Read in the the CityTemp file.
```{r}
CityTemp<-read.csv('CityTemp.csv', header = TRUE,
dec = ".", fill = TRUE )
```
Summarize the data
```{r}
head(CityTemp)
summary(CityTemp)
str(CityTemp)
```
Align date formats and subset for after the year 1900
```{r}
library(lubridate)
#package to parse multiple date formats and aligbn to single format
CityTemp$Date <- parse_date_time(x = CityTemp$Date,
orders = c("y-m-d", "m/d/y")
)
#select dates 1900 and later
CityTemp <- CityTemp[CityTemp$Date > "1899-12-1",]
```
Reshape the data to do analysis
```{r}
library(dplyr, tidyr)
#drop unneeded columns
CityTemp<-select(CityTemp, -Latitude, -Longitude )
```
```{r}
# Max Average Monthly Temperature by City
max.CityTemp <-aggregate(CityTemp$Monthly.AverageTemp, list(CityTemp$City), FUN=max, na.rm = T)
# Min Average Monthly Temperature by Country
min.CityTemp <- aggregate(CityTemp$Monthly.AverageTemp, list(CityTemp$City), FUN=min, na.rm = T)
# Difference in Min and Max
diff.CityTemp <- (max.CityTemp[2] - min.CityTemp[2])

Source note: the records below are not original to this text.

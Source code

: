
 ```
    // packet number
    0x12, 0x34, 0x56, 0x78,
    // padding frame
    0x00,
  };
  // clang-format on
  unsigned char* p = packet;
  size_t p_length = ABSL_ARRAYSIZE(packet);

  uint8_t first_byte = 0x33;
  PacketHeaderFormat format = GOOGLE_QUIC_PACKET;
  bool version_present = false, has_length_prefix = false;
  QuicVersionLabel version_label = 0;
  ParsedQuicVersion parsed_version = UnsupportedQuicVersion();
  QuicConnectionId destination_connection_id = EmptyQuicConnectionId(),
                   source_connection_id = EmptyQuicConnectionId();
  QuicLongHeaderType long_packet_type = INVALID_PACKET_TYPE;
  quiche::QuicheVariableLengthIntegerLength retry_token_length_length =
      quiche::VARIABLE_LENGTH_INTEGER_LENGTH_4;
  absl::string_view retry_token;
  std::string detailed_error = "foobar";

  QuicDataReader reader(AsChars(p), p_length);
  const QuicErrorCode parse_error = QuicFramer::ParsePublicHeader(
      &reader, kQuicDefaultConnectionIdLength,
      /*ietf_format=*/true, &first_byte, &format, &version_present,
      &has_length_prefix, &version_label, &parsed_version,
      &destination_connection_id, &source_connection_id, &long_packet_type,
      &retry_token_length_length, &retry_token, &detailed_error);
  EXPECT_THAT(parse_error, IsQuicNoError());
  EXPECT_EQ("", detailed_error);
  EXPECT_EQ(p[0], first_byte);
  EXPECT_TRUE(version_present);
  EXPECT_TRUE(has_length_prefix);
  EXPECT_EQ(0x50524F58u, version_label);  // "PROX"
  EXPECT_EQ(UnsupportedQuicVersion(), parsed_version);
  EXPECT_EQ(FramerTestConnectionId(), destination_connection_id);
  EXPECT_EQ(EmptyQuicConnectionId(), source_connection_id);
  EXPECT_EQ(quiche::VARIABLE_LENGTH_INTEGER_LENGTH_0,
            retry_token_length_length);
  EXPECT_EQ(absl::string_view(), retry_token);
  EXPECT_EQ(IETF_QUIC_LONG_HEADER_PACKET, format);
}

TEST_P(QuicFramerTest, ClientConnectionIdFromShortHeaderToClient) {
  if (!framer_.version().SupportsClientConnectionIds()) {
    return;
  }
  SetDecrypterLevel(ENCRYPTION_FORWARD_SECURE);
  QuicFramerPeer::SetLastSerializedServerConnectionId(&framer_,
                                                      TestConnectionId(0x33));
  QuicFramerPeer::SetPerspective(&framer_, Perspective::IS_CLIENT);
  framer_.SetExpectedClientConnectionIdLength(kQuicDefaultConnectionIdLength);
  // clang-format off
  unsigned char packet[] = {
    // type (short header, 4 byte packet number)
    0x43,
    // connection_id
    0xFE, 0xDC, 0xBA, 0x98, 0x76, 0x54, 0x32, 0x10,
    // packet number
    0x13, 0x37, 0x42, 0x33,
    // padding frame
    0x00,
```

# Add Cities to CityTemp.diff
diff.CityTemp$City <- max.CityTemp$Group.1
# Sort by largest difference
diff.CityTemp <- diff.CityTemp[order(-diff.CityTemp$x),]
high.CityTemp.variation <- diff.CityTemp[1:20,1:2]
high.CityTemp.variation$City<-as.character(high.CityTemp.variation$City)
```
```{r}
plot_q4_iii<-ggplot(high.CityTemp.variation, aes(City,x, labels(high.CityTemp.variation.variation$City))) + geom_point(stat="identity")+ xlab("City") + ylab("Temp") + theme(axis.text.x=element_blank()) + geom_text(aes(label=high.CityTemp.variation$City))
plot_q4_iii
```
(iv) Compare the two graphs in (i) and (iii) and comment it.
```{r}
dat<-data.frame(high.temp.variation,high.CityTemp.variation)
ggplot(dat,aes(y=high.temp.variation$Temp,x=high.CityTemp.variation$x))+geom_point()
#Compare the two plots
plot_q4_i
plot_q4_iii
```
The two charts show very similar trends between cities and countries.